* Action item *
Transcribe exactly, and only, the lines running from the one with "Source code" to the end of the entries below, both included, without any pictures.

[Dataset entries]

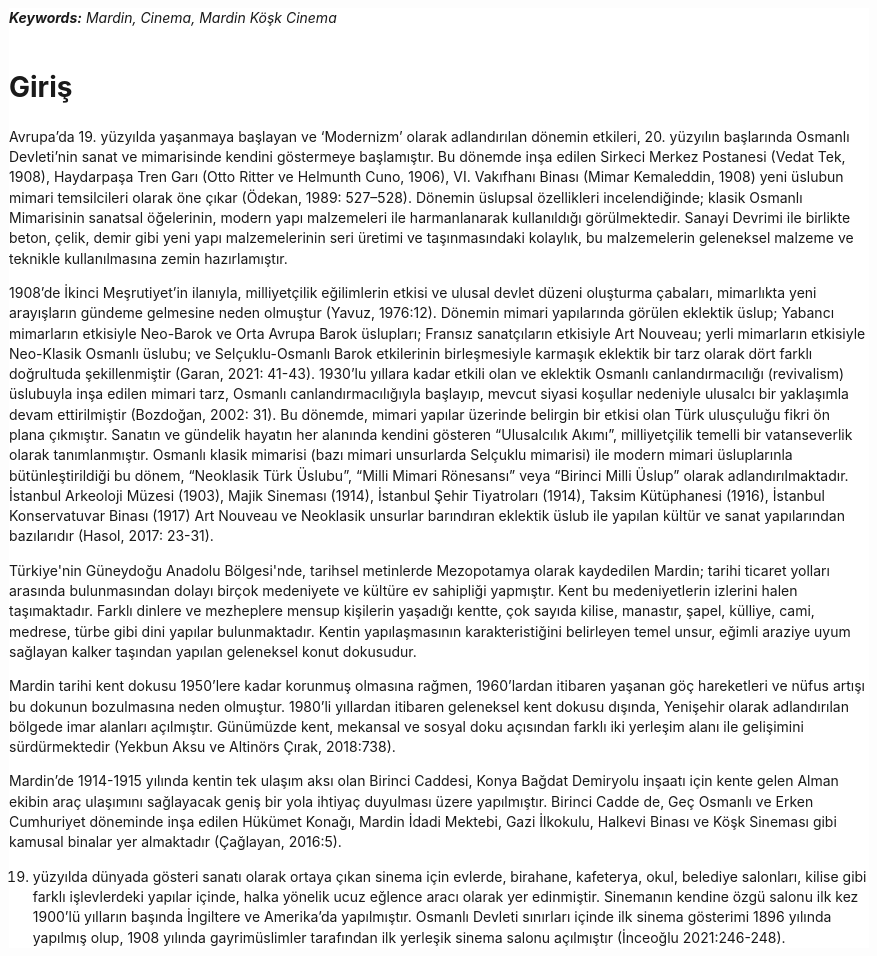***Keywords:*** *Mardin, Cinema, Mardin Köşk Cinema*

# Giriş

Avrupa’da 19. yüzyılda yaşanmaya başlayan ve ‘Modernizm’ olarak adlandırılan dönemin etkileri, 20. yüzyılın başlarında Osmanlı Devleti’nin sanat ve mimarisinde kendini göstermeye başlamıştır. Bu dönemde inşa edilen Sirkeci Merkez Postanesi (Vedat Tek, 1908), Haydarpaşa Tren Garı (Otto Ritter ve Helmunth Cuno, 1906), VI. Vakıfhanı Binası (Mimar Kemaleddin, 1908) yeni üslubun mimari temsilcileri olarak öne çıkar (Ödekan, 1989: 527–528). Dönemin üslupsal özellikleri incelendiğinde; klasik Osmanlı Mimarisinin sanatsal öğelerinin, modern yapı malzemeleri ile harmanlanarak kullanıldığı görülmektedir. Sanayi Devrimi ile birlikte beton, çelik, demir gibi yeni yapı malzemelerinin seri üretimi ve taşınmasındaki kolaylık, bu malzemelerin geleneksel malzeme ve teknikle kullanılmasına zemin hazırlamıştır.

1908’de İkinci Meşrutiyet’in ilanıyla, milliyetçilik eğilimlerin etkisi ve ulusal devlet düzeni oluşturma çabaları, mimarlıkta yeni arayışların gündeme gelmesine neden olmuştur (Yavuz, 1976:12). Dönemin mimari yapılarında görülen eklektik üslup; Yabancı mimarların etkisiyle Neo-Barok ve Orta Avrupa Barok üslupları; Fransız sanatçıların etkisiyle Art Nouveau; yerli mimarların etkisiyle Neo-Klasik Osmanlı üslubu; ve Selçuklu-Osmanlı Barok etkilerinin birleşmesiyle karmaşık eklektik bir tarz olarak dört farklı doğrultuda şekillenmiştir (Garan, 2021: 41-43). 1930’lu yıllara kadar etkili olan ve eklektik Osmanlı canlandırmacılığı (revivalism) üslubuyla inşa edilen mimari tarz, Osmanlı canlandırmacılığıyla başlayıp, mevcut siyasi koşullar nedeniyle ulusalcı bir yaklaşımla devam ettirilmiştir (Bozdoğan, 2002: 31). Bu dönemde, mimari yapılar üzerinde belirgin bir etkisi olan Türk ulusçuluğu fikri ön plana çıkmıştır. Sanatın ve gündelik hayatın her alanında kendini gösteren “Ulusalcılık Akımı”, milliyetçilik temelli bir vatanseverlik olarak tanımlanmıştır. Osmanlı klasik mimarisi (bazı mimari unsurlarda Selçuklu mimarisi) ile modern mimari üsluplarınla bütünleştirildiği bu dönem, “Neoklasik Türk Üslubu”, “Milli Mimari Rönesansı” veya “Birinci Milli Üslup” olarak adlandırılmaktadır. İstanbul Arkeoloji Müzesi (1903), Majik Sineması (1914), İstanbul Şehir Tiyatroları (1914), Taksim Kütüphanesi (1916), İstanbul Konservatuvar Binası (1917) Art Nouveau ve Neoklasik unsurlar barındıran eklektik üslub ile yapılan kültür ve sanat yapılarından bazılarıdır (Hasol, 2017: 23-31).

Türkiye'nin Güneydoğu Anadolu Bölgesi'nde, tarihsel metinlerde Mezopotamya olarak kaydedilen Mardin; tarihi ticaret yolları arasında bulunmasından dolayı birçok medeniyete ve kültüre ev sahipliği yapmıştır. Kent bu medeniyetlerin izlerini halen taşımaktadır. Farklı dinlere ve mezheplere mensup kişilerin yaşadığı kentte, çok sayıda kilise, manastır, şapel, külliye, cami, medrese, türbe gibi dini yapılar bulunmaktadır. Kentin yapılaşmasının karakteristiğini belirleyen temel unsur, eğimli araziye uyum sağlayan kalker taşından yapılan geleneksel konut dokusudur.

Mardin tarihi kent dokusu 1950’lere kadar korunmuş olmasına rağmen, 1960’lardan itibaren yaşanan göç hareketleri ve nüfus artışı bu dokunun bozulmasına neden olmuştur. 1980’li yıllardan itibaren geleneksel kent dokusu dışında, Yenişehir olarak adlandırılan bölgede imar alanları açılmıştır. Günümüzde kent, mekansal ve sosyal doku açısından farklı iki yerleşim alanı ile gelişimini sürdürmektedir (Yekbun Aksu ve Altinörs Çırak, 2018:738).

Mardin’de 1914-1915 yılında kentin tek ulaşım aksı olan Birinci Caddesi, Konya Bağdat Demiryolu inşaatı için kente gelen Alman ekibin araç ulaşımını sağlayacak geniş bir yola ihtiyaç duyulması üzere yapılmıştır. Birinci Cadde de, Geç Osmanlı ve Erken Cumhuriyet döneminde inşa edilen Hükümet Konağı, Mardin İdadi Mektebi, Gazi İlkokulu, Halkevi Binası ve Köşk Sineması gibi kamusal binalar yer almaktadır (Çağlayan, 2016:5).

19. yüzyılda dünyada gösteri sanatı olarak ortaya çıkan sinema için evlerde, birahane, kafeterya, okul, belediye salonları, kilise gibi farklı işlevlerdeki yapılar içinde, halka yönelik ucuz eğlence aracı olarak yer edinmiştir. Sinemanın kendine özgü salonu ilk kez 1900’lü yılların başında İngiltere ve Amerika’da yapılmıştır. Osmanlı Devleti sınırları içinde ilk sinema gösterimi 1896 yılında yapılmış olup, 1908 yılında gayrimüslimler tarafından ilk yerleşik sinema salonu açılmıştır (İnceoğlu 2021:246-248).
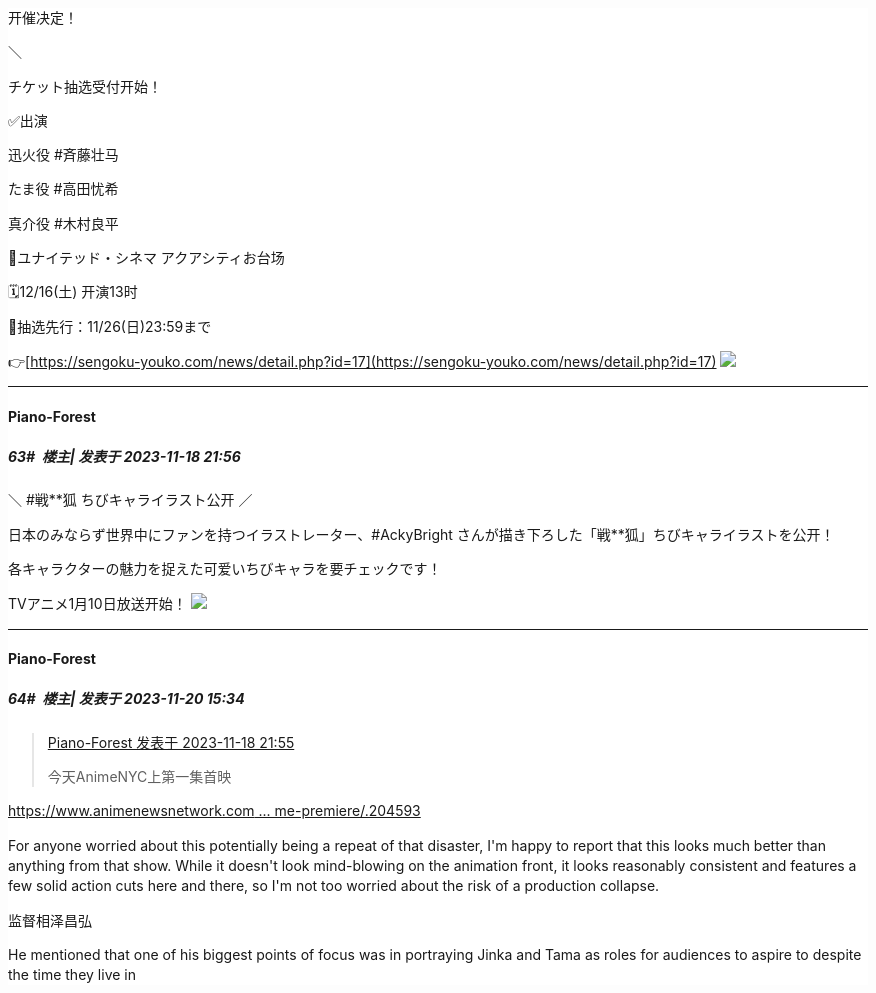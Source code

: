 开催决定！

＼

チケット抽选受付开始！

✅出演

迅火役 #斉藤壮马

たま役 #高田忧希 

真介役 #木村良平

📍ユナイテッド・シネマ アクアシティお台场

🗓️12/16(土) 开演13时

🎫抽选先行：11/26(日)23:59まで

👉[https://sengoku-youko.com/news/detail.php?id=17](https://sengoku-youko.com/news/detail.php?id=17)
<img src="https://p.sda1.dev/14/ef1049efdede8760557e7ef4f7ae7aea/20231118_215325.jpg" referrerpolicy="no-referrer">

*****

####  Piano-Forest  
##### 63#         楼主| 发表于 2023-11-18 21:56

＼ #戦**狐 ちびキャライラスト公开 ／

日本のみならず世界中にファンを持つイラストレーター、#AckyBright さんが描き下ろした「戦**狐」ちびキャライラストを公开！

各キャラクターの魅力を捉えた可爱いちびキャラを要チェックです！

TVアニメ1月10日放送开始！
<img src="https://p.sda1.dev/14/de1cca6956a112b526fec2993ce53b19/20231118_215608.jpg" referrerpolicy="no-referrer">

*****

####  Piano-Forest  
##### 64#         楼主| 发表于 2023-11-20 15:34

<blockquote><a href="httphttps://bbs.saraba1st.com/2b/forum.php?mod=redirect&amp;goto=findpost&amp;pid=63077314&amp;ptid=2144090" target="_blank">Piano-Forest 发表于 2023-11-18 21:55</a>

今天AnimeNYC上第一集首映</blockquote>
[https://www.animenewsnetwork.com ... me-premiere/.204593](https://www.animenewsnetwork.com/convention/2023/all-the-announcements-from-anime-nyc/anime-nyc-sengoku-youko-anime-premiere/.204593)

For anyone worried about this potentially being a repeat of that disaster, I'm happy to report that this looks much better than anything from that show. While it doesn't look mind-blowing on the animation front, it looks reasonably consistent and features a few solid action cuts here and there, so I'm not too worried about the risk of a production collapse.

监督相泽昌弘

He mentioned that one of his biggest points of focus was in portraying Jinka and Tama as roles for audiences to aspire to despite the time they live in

* Your solution *
Source code

: 开催决定！

＼

チケット抽选受付开始！

✅出演

迅火役 #斉藤壮马

たま役 #高田忧希 

真介役 #木村良平

📍ユナイテッド・シネマ アクアシティお台场

🗓️12/16(土) 开演13时

🎫抽选先行：11/26(日)23:59まで

👉[https://sengoku-youko.com/news/detail.php?id=17](https://sengoku-youko.com/news/detail.php?id=17)
<img src="https://p.sda1.dev/14/ef1049efdede8760557e7ef4f7ae7aea/20231118_215325.jpg" referrerpolicy="no-referrer">

*****

####  Piano-Forest  
##### 63#         楼主| 发表于 2023-11-18 21:56

＼ #戦**狐 ちびキャライラスト公开 ／

日本のみならず世界中にファンを持つイラストレーター、#AckyBright さんが描き下ろした「戦**狐」ちびキャライラストを公开！

各キャラクターの魅力を捉えた可爱いちびキャラを要チェックです！

TVアニメ1月10日放送开始！
<img src="https://p.sda1.dev/14/de1cca6956a112b526fec2993ce53b19/20231118_215608.jpg" referrerpolicy="no-referrer">

*****

####  Piano-Forest  
##### 64#         楼主| 发表于 2023-11-20 15:34

<blockquote><a href="httphttps://bbs.saraba1st.com/2b/forum.php?mod=redirect&amp;goto=findpost&amp;pid=63077314&amp;ptid=2144090" target="_blank">Piano-Forest 发表于 2023-11-18 21:55</a>

今天AnimeNYC上第一集首映</blockquote>
[https://www.animenewsnetwork.com ... me-premiere/.204593](https://www.animenewsnetwork.com/convention/2023/all-the-announcements-from-anime-nyc/anime-nyc-sengoku-youko-anime-premiere/.204593)

For anyone worried about this potentially being a repeat of that disaster, I'm happy to report that this looks much better than anything from that show. While it doesn't look mind-blowing on the animation front, it looks reasonably consistent and features a few solid action cuts here and there, so I'm not too worried about the risk of a production collapse.

监督相泽昌弘

He mentioned that one of his biggest points of focus was in portraying Jinka and Tama as roles for audiences to aspire to despite the time they live in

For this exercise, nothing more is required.